The test is simply to ask ‘do two or more women have a proper onscreen conversation about something other than a man?’

If the answer is yes, the show passes. Try it yourself - although 2013 arguably did better than previous years, a disconcerting amount of popular media fails.

Having said that, almost nobody in the media is representative of normal every day conversations, irrespective of gender. Film and TV characters are good or bad; intelligent or attractive. Sometimes there’s the twist that someone good was merely pretending to be horrible, or someone beautiful was actually quite intelligent, but by and large fictional characters are broadly drawn. 

I assume the reason for this is that writers don’t deal in the everyday – or not the everyday as it actually is. Fiction is supposed to provide an escape into another world, either one close to ours but better, or like ours but awful so we come out the other end going ‘golly gee, I’m sure glad I don’t live in the popular Liam Neeson film Taken!’

Either way the fictional world is not like your actual life, because why the hell would you watch that? You’re already living real life. Why would you want to watch average looking people with average real life jobs, talking about how their kids are getting on at school or cat pictures they’ve seen in the Metro? That isn’t an escape from reality, that’s rubbing it in your face.  We want a bit of excitement from our downtime, maybe romance and adventure - something to aspire to.

Whilst I absolutely agree TV and film are bad at showing realistic conversations between women, they’re often terrible at showing realistic conversations between anyone at all.  In fact, the level of unreality is so prevalent in terms of cast and content, it’s enough to make you wonder whether very beautiful people perhaps don’t have normal conversations.

Think about this.
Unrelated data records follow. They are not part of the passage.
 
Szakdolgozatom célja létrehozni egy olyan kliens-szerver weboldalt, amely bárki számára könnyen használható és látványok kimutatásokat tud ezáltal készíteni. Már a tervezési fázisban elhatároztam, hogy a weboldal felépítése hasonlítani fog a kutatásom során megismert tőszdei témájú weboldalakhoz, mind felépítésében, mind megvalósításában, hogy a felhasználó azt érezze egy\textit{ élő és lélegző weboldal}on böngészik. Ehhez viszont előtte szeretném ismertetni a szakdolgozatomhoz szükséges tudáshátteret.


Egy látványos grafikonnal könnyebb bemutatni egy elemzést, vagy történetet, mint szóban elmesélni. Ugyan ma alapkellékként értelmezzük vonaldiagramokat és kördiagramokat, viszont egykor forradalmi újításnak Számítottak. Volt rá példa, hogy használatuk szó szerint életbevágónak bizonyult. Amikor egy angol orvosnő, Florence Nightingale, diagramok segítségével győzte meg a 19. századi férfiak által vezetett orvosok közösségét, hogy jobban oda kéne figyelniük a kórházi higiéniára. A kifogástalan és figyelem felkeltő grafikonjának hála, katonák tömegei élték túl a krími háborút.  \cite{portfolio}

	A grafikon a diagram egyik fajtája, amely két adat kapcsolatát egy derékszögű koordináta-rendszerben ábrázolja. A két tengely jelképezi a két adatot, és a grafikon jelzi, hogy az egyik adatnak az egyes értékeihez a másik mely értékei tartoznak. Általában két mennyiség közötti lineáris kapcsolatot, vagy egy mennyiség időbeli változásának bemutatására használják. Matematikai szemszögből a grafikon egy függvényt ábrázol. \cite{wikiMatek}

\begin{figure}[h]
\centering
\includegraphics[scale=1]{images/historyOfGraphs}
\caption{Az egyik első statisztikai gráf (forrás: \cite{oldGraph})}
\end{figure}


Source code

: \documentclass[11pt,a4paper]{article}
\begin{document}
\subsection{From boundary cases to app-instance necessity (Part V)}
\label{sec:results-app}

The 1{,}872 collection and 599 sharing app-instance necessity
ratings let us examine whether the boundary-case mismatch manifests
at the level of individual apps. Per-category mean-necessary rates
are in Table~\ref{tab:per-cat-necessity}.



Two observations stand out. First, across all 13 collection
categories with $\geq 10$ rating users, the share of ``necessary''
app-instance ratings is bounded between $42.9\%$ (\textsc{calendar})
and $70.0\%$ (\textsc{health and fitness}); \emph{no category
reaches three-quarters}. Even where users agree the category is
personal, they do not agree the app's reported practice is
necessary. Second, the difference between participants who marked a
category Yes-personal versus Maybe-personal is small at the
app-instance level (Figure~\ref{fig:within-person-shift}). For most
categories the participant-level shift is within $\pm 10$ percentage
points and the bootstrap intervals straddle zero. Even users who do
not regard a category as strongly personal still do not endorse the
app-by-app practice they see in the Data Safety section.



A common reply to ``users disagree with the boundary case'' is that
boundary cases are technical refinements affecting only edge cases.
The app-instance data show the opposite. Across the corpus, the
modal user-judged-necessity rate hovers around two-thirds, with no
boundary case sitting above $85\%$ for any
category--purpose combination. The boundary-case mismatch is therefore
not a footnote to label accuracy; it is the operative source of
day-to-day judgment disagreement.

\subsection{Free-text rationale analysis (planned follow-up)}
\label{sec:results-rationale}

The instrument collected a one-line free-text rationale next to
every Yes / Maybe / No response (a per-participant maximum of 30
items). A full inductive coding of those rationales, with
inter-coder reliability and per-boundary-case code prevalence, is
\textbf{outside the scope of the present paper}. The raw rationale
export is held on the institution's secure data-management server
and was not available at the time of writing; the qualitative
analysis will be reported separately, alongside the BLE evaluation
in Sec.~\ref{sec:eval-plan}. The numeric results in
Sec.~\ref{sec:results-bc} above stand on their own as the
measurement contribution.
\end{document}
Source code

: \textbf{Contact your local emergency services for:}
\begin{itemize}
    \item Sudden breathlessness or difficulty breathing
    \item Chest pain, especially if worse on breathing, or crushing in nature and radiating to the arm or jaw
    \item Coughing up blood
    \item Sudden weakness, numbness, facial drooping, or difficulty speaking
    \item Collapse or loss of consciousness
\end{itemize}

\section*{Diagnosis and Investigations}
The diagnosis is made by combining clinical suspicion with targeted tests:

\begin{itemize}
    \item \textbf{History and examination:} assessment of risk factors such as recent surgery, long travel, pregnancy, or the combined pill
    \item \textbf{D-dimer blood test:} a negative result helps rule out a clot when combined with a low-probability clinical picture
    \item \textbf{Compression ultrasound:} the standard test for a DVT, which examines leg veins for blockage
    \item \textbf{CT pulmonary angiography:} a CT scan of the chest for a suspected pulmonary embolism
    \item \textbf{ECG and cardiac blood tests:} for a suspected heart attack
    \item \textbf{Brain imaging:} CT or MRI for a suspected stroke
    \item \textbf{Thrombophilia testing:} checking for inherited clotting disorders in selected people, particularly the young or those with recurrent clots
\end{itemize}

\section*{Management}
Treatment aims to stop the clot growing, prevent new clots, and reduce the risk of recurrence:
How often in your life do you see a human woman that looks like Beyonce, or Lucy Liu, or insert-other-beautiful-celebrity-of-your-choice-here?  Not often, unless you’re doing some Grade A stalking.  The beautiful ones exist in a bubble of others like them, people whose MO is to bewitch the world with their looks and do very little else (a theory supported by all episodes of 30 Rock featuring Jon Hamm).
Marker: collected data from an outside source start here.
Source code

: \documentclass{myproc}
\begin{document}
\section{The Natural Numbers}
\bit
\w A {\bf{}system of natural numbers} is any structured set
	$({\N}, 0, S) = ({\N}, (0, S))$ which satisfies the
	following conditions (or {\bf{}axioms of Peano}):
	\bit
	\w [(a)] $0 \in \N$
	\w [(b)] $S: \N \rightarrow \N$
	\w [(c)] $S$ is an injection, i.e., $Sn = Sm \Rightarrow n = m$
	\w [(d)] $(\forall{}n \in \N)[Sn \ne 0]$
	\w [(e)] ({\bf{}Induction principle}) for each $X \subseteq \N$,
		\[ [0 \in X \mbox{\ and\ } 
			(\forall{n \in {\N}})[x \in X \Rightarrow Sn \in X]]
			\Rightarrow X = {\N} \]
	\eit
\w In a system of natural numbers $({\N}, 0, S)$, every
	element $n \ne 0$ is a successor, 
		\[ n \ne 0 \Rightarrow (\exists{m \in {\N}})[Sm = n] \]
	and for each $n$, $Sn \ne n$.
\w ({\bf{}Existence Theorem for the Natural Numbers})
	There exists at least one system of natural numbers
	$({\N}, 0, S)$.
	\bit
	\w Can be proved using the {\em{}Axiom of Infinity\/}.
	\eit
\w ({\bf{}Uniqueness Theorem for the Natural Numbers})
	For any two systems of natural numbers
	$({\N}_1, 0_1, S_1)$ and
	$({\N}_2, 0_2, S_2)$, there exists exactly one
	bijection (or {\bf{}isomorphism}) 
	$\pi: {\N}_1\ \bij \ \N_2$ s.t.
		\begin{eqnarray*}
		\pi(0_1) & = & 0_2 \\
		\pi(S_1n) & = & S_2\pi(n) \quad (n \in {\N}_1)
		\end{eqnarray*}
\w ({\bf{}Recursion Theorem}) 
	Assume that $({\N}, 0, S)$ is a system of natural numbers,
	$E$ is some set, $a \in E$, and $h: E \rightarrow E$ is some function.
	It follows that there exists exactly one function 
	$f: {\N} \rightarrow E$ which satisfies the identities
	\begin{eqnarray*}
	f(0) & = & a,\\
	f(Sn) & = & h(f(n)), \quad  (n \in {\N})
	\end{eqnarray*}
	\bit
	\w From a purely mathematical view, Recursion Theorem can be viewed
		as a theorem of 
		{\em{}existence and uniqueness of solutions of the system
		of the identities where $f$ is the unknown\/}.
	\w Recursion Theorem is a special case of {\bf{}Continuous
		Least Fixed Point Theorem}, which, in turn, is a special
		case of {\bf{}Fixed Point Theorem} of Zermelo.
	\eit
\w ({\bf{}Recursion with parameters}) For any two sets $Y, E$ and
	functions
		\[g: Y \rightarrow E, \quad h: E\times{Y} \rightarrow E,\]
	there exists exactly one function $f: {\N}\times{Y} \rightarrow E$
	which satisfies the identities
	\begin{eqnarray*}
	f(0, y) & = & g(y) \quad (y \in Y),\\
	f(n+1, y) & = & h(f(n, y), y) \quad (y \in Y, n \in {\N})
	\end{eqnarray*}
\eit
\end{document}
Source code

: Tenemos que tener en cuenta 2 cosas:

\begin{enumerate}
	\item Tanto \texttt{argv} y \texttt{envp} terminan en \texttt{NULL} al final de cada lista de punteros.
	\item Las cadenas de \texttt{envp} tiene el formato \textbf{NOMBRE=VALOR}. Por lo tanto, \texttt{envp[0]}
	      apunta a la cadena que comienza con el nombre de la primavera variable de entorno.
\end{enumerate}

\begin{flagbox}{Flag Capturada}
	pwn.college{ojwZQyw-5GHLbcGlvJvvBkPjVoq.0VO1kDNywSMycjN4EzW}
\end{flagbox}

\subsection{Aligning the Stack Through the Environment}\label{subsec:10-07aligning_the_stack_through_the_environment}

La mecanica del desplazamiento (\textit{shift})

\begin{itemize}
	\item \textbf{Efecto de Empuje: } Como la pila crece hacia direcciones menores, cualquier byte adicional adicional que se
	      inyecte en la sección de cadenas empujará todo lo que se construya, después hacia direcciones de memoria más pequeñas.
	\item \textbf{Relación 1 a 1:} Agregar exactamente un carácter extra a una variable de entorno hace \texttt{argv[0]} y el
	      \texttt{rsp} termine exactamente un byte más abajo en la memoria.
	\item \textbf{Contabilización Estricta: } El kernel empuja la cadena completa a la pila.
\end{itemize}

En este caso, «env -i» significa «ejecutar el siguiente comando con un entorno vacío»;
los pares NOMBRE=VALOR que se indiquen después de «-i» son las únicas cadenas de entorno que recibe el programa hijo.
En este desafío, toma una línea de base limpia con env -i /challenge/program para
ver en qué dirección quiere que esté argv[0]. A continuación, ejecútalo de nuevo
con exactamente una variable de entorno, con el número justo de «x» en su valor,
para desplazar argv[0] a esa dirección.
Therefore, is it that much of stretch to suppose that the beautiful ones don’t have conversations about normal stuff? Maybe when female celebrities get drunk, they actually do spend the entire time talking about boys.  Sure, that sounds unlikely, but the tabloids would have a hard time finding ‘sources close to the star’ to reveal all her private relationship stuff if she spent her spare time bemoaning the lack of support given to Social Workers, or arguing about whether The Rapture’s new CD needs more cowbell like me and my normal looking friends. 
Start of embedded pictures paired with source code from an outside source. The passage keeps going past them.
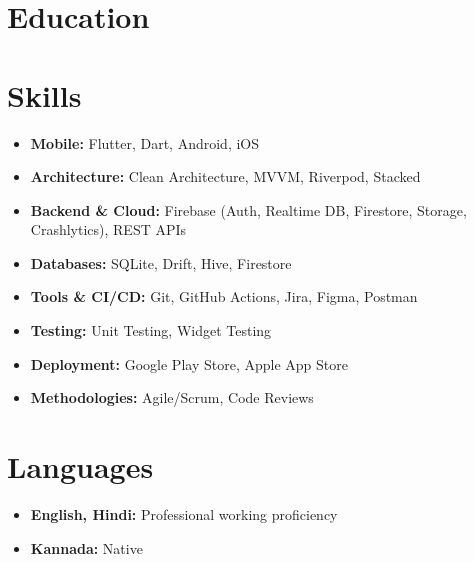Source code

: \documentclass[11pt,a4paper,sans]{moderncv}
\begin{document}

\section{Education}

\section{Skills}
\begin{itemize}
    \item \textbf{Mobile:} Flutter, Dart, Android, iOS
    \item \textbf{Architecture:} Clean Architecture, MVVM, Riverpod, Stacked
    \item \textbf{Backend \& Cloud:} Firebase (Auth, Realtime DB, Firestore, Storage, Crashlytics), REST APIs
    \item \textbf{Databases:} SQLite, Drift, Hive, Firestore
    \item \textbf{Tools \& CI/CD:} Git, GitHub Actions, Jira, Figma, Postman
    \item \textbf{Testing:} Unit Testing, Widget Testing
    \item \textbf{Deployment:} Google Play Store, Apple App Store
    \item \textbf{Methodologies:} Agile/Scrum, Code Reviews
\end{itemize}

\section{Languages}
\begin{itemize}
    \item \textbf{English, Hindi:} Professional working proficiency
    \item \textbf{Kannada:} Native
\end{itemize}
\end{document}
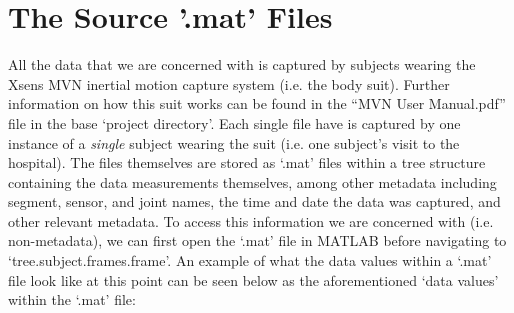 \documentclass[12pt,twoside]{report}
\begin{document}
\section{The Source '.mat' Files}

\quad All the data that we are concerned with is captured by subjects wearing the Xsens MVN inertial motion capture system (i.e. the body suit). Further information on how this suit works can be found in the “MVN User Manual.pdf” file in the base ‘project directory’. Each single file have is captured by one instance of a \textit{single} subject wearing the suit (i.e. one subject’s visit to the hospital). The files themselves are stored as ‘.mat’ files within a tree structure containing the data measurements themselves, among other metadata including segment, sensor, and joint names, the time and date the data was captured, and other relevant metadata. To access this information we are concerned with (i.e. non-metadata), we can first open the ‘.mat’ file in MATLAB before navigating to ‘tree.subject.frames.frame’. An example of what the data values within a ‘.mat’ file look like at this point can be seen below as the aforementioned ‘data values’ within the ‘.mat’ file:
\end{document}
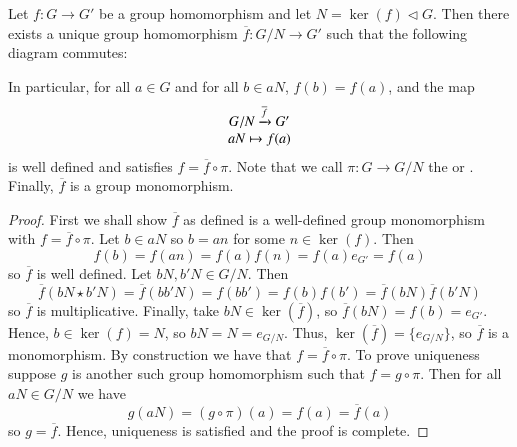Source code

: \documentclass[12pt, a4paper, oneside, openright, titlepage]{book}
\begin{document}
\begin{namthm}
        Let $f:G\rightarrow G'$ be a group homomorphism and let $N = \ker(f) \vartriangleleft G$. Then there exists a unique group homomorphism $\overline{f}:G/N\rightarrow G'$ such that the following diagram commutes: 
        \begin{center}
        \end{center}
        In particular, for all $a \in G$ and for all $b \in aN$, $f(b) = f(a)$, and the map \begin{equation}
                \begin{array}{c} G/N\xrightarrow{\overline{f}} G' \\ aN\mapsto f(a) \end{array}
        \end{equation}
        is well defined and satisfies $f = \overline{f} \circ \pi$. Note that we call $\pi:G\rightarrow G/N$ the  or . Finally, $\overline{f}$ is a group monomorphism.
\end{namthm}
\begin{proof}
        First we shall show $\overline{f}$ as defined is a well-defined group monomorphism with $f = \overline{f} \circ \pi$. Let $b \in aN$ so $b = an$ for some $n \in \ker(f)$. Then $$f(b) = f(an) = f(a)f(n) = f(a)e_{G'} = f(a)$$ so $\overline{f}$ is well defined. Let $bN,b'N \in G/N$. Then $$\overline{f}(bN\star b'N) = \overline{f}(bb'N) = f(bb') = f(b)f(b') = \overline{f}(bN)\overline{f}(b'N)$$ so $\overline{f}$ is multiplicative. Finally, take $bN \in \ker(\overline{f})$, so $\overline{f}(bN) = f(b) = e_{G'}$. Hence, $b \in \ker(f) = N$, so $bN = N = e_{G/N}$. Thus, $\ker(\overline{f}) = \{e_{G/N}\}$, so $\overline{f}$ is a monomorphism. By construction we have that $f = \overline{f}\circ \pi$. To prove uniqueness suppose $g$ is another such group homomorphism such that $f = g\circ \pi$. Then for all $aN \in G/N$ we have $$g(aN) = (g\circ \pi)(a) = f(a) = \overline{f}(a)$$
        so $g = \overline{f}$. Hence, uniqueness is satisfied and the proof is complete.
\end{proof}
\end{document}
Perhaps TV and film consistently fails the Bechdel test because the women beautiful enough to be on TV also fail it.  After all, it can’t be because there is a perception held by the people making and paying for film and TV that audiences want to escape into a two dimensional world where women exist to talk about men, people of colour and the LGBT community exist to provide comic relief, and people with additional support needs do not exist at all.

Can it?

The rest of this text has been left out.